_Your task_: Each line below should be repeated exactly as it stands.

_Supplied information_:
--------------------

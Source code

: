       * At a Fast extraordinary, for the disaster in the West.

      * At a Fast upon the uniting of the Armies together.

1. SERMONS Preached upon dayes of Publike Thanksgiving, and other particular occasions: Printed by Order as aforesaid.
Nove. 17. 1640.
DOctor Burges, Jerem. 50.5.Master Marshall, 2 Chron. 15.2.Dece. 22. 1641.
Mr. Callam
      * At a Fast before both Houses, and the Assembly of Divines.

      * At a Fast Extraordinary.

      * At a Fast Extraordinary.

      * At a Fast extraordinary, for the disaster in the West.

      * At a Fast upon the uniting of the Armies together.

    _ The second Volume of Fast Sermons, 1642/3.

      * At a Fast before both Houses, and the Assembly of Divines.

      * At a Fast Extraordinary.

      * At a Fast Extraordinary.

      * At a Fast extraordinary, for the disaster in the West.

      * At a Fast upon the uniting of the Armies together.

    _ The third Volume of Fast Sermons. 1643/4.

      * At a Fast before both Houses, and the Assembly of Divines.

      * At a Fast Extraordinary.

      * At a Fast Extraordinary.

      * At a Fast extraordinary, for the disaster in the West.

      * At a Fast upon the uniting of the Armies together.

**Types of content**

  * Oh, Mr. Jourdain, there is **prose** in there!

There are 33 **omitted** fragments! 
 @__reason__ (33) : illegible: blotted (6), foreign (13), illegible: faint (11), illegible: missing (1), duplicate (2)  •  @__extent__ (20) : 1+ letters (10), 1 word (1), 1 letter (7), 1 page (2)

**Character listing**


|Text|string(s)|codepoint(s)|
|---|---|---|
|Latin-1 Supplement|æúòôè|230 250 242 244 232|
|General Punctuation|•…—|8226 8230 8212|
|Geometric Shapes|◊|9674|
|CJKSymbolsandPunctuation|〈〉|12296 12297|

--------------------

_Answer section_:
Source code

:       * At a Fast extraordinary, for the disaster in the West.

      * At a Fast upon the uniting of the Armies together.

1. SERMONS Preached upon dayes of Publike Thanksgiving, and other particular occasions: Printed by Order as aforesaid.
Nove. 17. 1640.
DOctor Burges, Jerem. 50.5.Master Marshall, 2 Chron. 15.2.Dece. 22. 1641.
Mr. Callam
      * At a Fast before both Houses, and the Assembly of Divines.

      * At a Fast Extraordinary.

      * At a Fast Extraordinary.

      * At a Fast extraordinary, for the disaster in the West.

      * At a Fast upon the uniting of the Armies together.

    _ The second Volume of Fast Sermons, 1642/3.

      * At a Fast before both Houses, and the Assembly of Divines.

      * At a Fast Extraordinary.

      * At a Fast Extraordinary.

      * At a Fast extraordinary, for the disaster in the West.

      * At a Fast upon the uniting of the Armies together.

    _ The third Volume of Fast Sermons. 1643/4.

      * At a Fast before both Houses, and the Assembly of Divines.

      * At a Fast Extraordinary.

      * At a Fast Extraordinary.

      * At a Fast extraordinary, for the disaster in the West.

      * At a Fast upon the uniting of the Armies together.

**Types of content**

  * Oh, Mr. Jourdain, there is **prose** in there!

There are 33 **omitted** fragments! 
 @__reason__ (33) : illegible: blotted (6), foreign (13), illegible: faint (11), illegible: missing (1), duplicate (2)  •  @__extent__ (20) : 1+ letters (10), 1 word (1), 1 letter (7), 1 page (2)

**Character listing**


|Text|string(s)|codepoint(s)|
|---|---|---|
|Latin-1 Supplement|æúòôè|230 250 242 244 232|
|General Punctuation|•…—|8226 8230 8212|
|Geometric Shapes|◊|9674|
|CJKSymbolsandPunctuation|〈〉|12296 12297|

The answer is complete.